By all means, buy an android device if that tickles your pickle. But low internal space =/= Microsofts fault. The problem you are having is that your phones are out of date. If you were android users, you'd also be running out of space. Phones ship with between 16gb and 128gb now.
Personally I think it makes sense, not running a process that could result in a bricked device if failed, via a removeable storage medium. I seriously doubt any mobile OS operates that way.
I'm also not surprised it finds it hard to run on 8gb. It might be nice if you could flash the OS from a PC though, at least that's not something casual users would try, so it would be on you if it failed. However the issue there would be drivers - you would need a current updated full image, and who's going to be making that for old phones? Sure as heck not android OEMS either (a lot of android phones don't get updates on OS, a year after they are released. If you get them two years after, you count yourself very lucky).
With my 8gb storage bb10 device, I had to hard rest to install the latest update. It didn't even have features, lol, it was just a security update, and my phone couldn't handle it. These problems are not unique to you, or windows 10 mobile. I suggest if you want to try and make your current machine work for awhile longer, to do a hard reset. After the upgrade is complete, it should use less space than when installing.

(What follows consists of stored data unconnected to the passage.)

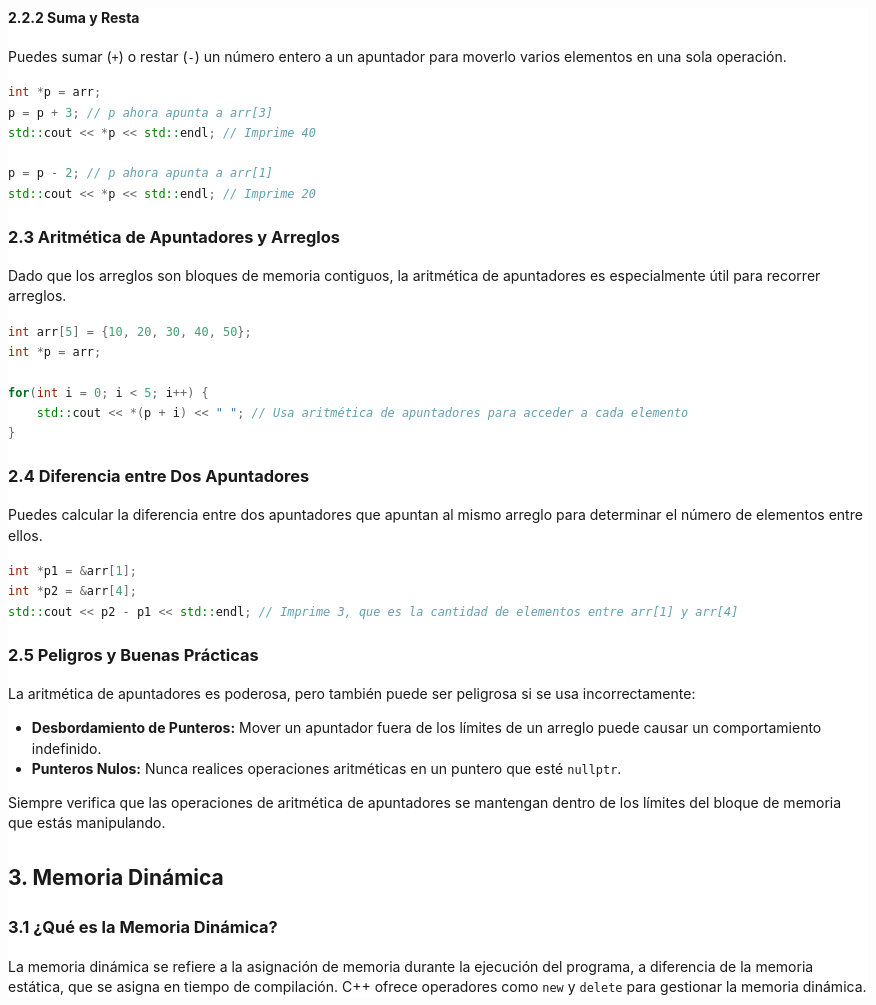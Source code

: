 #### 2.2.2 Suma y Resta
Puedes sumar (`+`) o restar (`-`) un número entero a un apuntador para moverlo varios elementos en una sola operación.

```cpp
int *p = arr;
p = p + 3; // p ahora apunta a arr[3]
std::cout << *p << std::endl; // Imprime 40

p = p - 2; // p ahora apunta a arr[1]
std::cout << *p << std::endl; // Imprime 20
```

### 2.3 Aritmética de Apuntadores y Arreglos
Dado que los arreglos son bloques de memoria contiguos, la aritmética de apuntadores es especialmente útil para recorrer arreglos.

```cpp
int arr[5] = {10, 20, 30, 40, 50};
int *p = arr;

for(int i = 0; i < 5; i++) {
    std::cout << *(p + i) << " "; // Usa aritmética de apuntadores para acceder a cada elemento
}
```

### 2.4 Diferencia entre Dos Apuntadores
Puedes calcular la diferencia entre dos apuntadores que apuntan al mismo arreglo para determinar el número de elementos entre ellos.

```cpp
int *p1 = &arr[1];
int *p2 = &arr[4];
std::cout << p2 - p1 << std::endl; // Imprime 3, que es la cantidad de elementos entre arr[1] y arr[4]
```

### 2.5 Peligros y Buenas Prácticas
La aritmética de apuntadores es poderosa, pero también puede ser peligrosa si se usa incorrectamente:

- **Desbordamiento de Punteros:** Mover un apuntador fuera de los límites de un arreglo puede causar un comportamiento indefinido.
- **Punteros Nulos:** Nunca realices operaciones aritméticas en un puntero que esté `nullptr`.

Siempre verifica que las operaciones de aritmética de apuntadores se mantengan dentro de los límites del bloque de memoria que estás manipulando.

## 3. Memoria Dinámica

### 3.1 ¿Qué es la Memoria Dinámica?
La memoria dinámica se refiere a la asignación de memoria durante la ejecución del programa, a diferencia de la memoria estática, que se asigna en tiempo de compilación. C++ ofrece operadores como `new` y `delete` para gestionar la memoria dinámica.

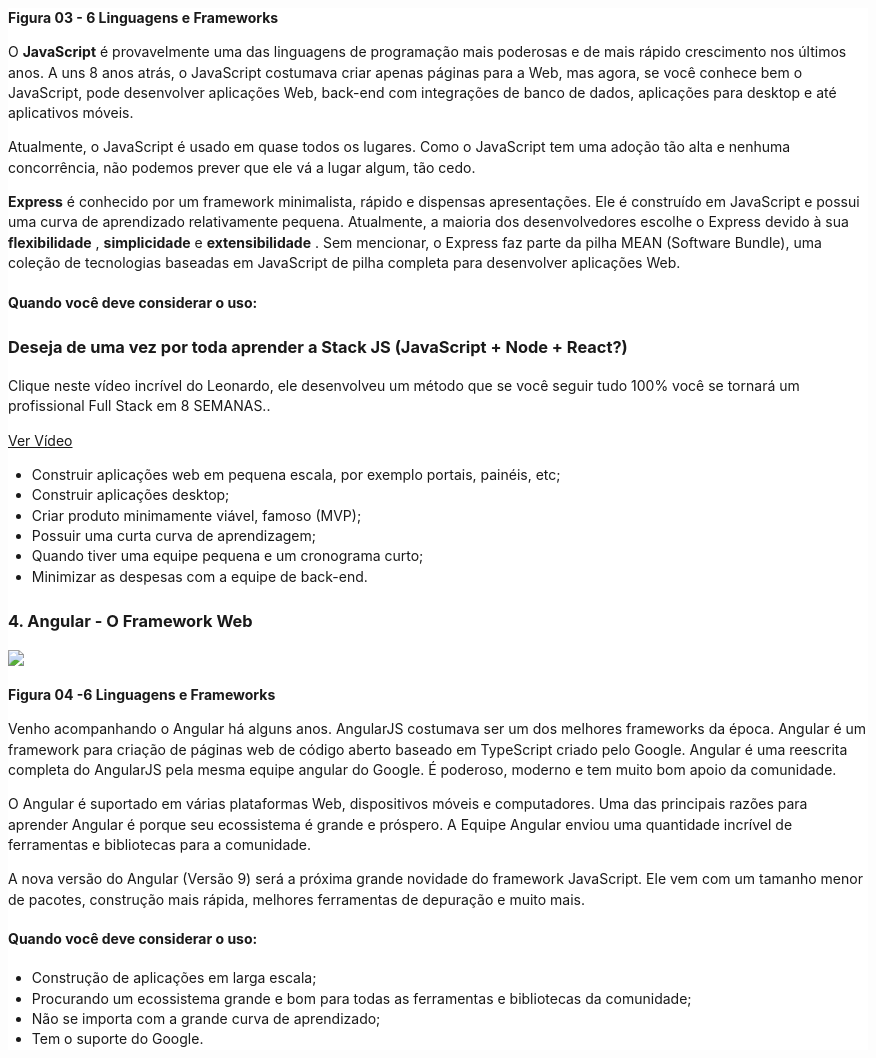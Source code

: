**Figura 03 - 6 Linguagens e Frameworks**

O **JavaScript** é provavelmente uma das linguagens de programação mais poderosas e de mais rápido crescimento nos últimos anos. A uns 8 anos atrás, o JavaScript costumava criar apenas páginas para a Web, mas agora, se você conhece bem o JavaScript, pode desenvolver aplicações Web, back-end com integrações de banco de dados, aplicações para desktop e até aplicativos móveis.

Atualmente, o JavaScript é usado em quase todos os lugares. Como o JavaScript tem uma adoção tão alta e nenhuma concorrência, não podemos prever que ele vá a lugar algum, tão cedo.

**Express** é conhecido por um framework minimalista, rápido e dispensas apresentações. Ele é construído em JavaScript e possui uma curva de aprendizado relativamente pequena. Atualmente, a maioria dos desenvolvedores escolhe o Express devido à sua **flexibilidade** , **simplicidade** e **extensibilidade** . Sem mencionar, o Express faz parte da pilha MEAN (Software Bundle), uma coleção de tecnologias baseadas em JavaScript de pilha completa para desenvolver aplicações Web.

#### Quando você deve considerar o uso:

### Deseja de uma vez por toda aprender a Stack JS (JavaScript + Node + React?)

Clique neste vídeo incrível do Leonardo, ele desenvolveu um método que se você seguir tudo 100% você se tornará um profissional Full Stack em 8 SEMANAS..

[Ver Vídeo](/programador-fullstack-8-semanas)

- Construir aplicações web em pequena escala, por exemplo portais, painéis, etc;
- Construir aplicações desktop;
- Criar produto minimamente viável, famoso (MVP);
- Possuir uma curta curva de aprendizagem;
- Quando tiver uma equipe pequena e um cronograma curto;
- Minimizar as despesas com a equipe de back-end.

### 4\. Angular - O Framework Web

![](/uploads/2020/03/angular.png)

**Figura 04 -6 Linguagens e Frameworks**

Venho acompanhando o Angular há alguns anos. AngularJS costumava ser um dos melhores frameworks da época. Angular é um framework para criação de páginas web de código aberto baseado em TypeScript criado pelo Google. Angular é uma reescrita completa do AngularJS pela mesma equipe angular do Google. É poderoso, moderno e tem muito bom apoio da comunidade.

O Angular é suportado em várias plataformas Web, dispositivos móveis e computadores. Uma das principais razões para aprender Angular é porque seu ecossistema é grande e próspero. A Equipe Angular enviou uma quantidade incrível de ferramentas e bibliotecas para a comunidade.

A nova versão do Angular (Versão 9) será a próxima grande novidade do framework JavaScript. Ele vem com um tamanho menor de pacotes, construção mais rápida, melhores ferramentas de depuração e muito mais.

#### Quando você deve considerar o uso:

- Construção de aplicações em larga escala;
- Procurando um ecossistema grande e bom para todas as ferramentas e bibliotecas da comunidade;
- Não se importa com a grande curva de aprendizado;
- Tem o suporte do Google.

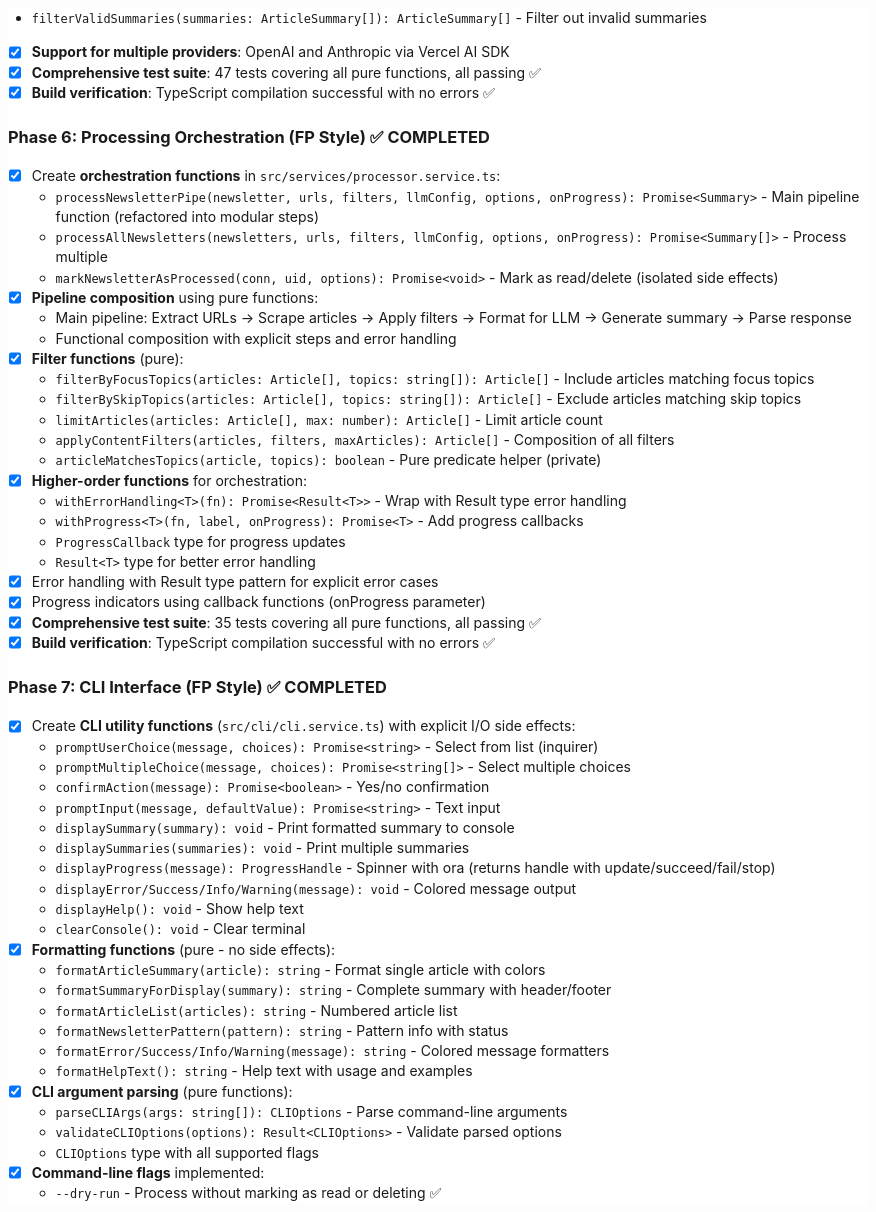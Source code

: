   - `filterValidSummaries(summaries: ArticleSummary[]): ArticleSummary[]` - Filter out invalid summaries
- [x] **Support for multiple providers**: OpenAI and Anthropic via Vercel AI SDK
- [x] **Comprehensive test suite**: 47 tests covering all pure functions, all passing ✅
- [x] **Build verification**: TypeScript compilation successful with no errors ✅

### Phase 6: Processing Orchestration (FP Style) ✅ COMPLETED
- [x] Create **orchestration functions** in `src/services/processor.service.ts`:
  - `processNewsletterPipe(newsletter, urls, filters, llmConfig, options, onProgress): Promise<Summary>` - Main pipeline function (refactored into modular steps)
  - `processAllNewsletters(newsletters, urls, filters, llmConfig, options, onProgress): Promise<Summary[]>` - Process multiple
  - `markNewsletterAsProcessed(conn, uid, options): Promise<void>` - Mark as read/delete (isolated side effects)
- [x] **Pipeline composition** using pure functions:
  - Main pipeline: Extract URLs → Scrape articles → Apply filters → Format for LLM → Generate summary → Parse response
  - Functional composition with explicit steps and error handling
- [x] **Filter functions** (pure):
  - `filterByFocusTopics(articles: Article[], topics: string[]): Article[]` - Include articles matching focus topics
  - `filterBySkipTopics(articles: Article[], topics: string[]): Article[]` - Exclude articles matching skip topics
  - `limitArticles(articles: Article[], max: number): Article[]` - Limit article count
  - `applyContentFilters(articles, filters, maxArticles): Article[]` - Composition of all filters
  - `articleMatchesTopics(article, topics): boolean` - Pure predicate helper (private)
- [x] **Higher-order functions** for orchestration:
  - `withErrorHandling<T>(fn): Promise<Result<T>>` - Wrap with Result type error handling
  - `withProgress<T>(fn, label, onProgress): Promise<T>` - Add progress callbacks
  - `ProgressCallback` type for progress updates
  - `Result<T>` type for better error handling
- [x] Error handling with Result type pattern for explicit error cases
- [x] Progress indicators using callback functions (onProgress parameter)
- [x] **Comprehensive test suite**: 35 tests covering all pure functions, all passing ✅
- [x] **Build verification**: TypeScript compilation successful with no errors ✅

### Phase 7: CLI Interface (FP Style) ✅ COMPLETED
- [x] Create **CLI utility functions** (`src/cli/cli.service.ts`) with explicit I/O side effects:
  - `promptUserChoice(message, choices): Promise<string>` - Select from list (inquirer)
  - `promptMultipleChoice(message, choices): Promise<string[]>` - Select multiple choices
  - `confirmAction(message): Promise<boolean>` - Yes/no confirmation
  - `promptInput(message, defaultValue): Promise<string>` - Text input
  - `displaySummary(summary): void` - Print formatted summary to console
  - `displaySummaries(summaries): void` - Print multiple summaries
  - `displayProgress(message): ProgressHandle` - Spinner with ora (returns handle with update/succeed/fail/stop)
  - `displayError/Success/Info/Warning(message): void` - Colored message output
  - `displayHelp(): void` - Show help text
  - `clearConsole(): void` - Clear terminal
- [x] **Formatting functions** (pure - no side effects):
  - `formatArticleSummary(article): string` - Format single article with colors
  - `formatSummaryForDisplay(summary): string` - Complete summary with header/footer
  - `formatArticleList(articles): string` - Numbered article list
  - `formatNewsletterPattern(pattern): string` - Pattern info with status
  - `formatError/Success/Info/Warning(message): string` - Colored message formatters
  - `formatHelpText(): string` - Help text with usage and examples
- [x] **CLI argument parsing** (pure functions):
  - `parseCLIArgs(args: string[]): CLIOptions` - Parse command-line arguments
  - `validateCLIOptions(options): Result<CLIOptions>` - Validate parsed options
  - `CLIOptions` type with all supported flags
- [x] **Command-line flags** implemented:
  - `--dry-run` - Process without marking as read or deleting ✅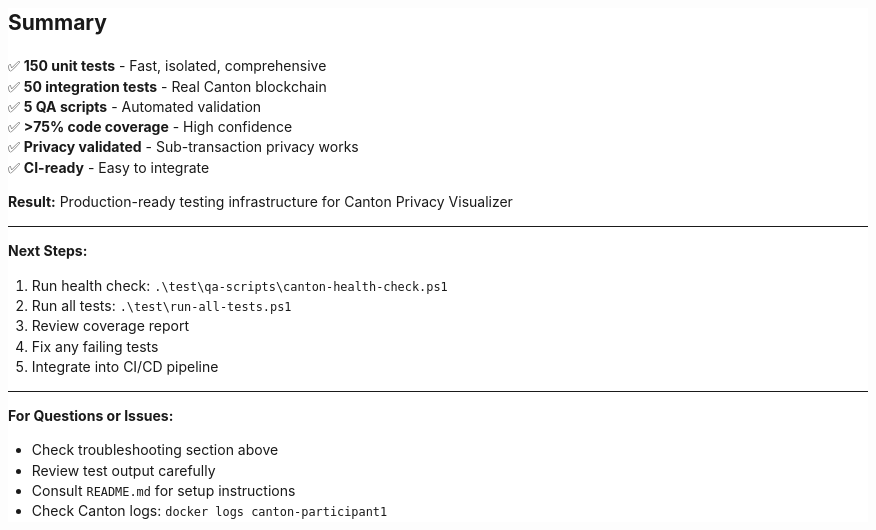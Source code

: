 
## Summary

✅ **150 unit tests** - Fast, isolated, comprehensive  
✅ **50 integration tests** - Real Canton blockchain  
✅ **5 QA scripts** - Automated validation  
✅ **>75% code coverage** - High confidence  
✅ **Privacy validated** - Sub-transaction privacy works  
✅ **CI-ready** - Easy to integrate  

**Result:** Production-ready testing infrastructure for Canton Privacy Visualizer

---

**Next Steps:**
1. Run health check: `.\test\qa-scripts\canton-health-check.ps1`
2. Run all tests: `.\test\run-all-tests.ps1`
3. Review coverage report
4. Fix any failing tests
5. Integrate into CI/CD pipeline

---

**For Questions or Issues:**
- Check troubleshooting section above
- Review test output carefully
- Consult `README.md` for setup instructions
- Check Canton logs: `docker logs canton-participant1`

Although it strikes me as odd, that windows 10 mobile users complain about not getting OS updates 3-5 years after there phone is released.
If you buy an android 6 phone right now, odds are, you will never get to see seven. Android users to a little dance of joy if they are amongst the elite who get offered an upgrade. It's actually considered 'newsworthy' when a model gets an upgrade.
Must be interesting having grown so comfortable with ongoing updates and upgrades that it becomes an expectation.
Also, yeah, low storage will cause issues with speed, because all operating systems run a disk cache.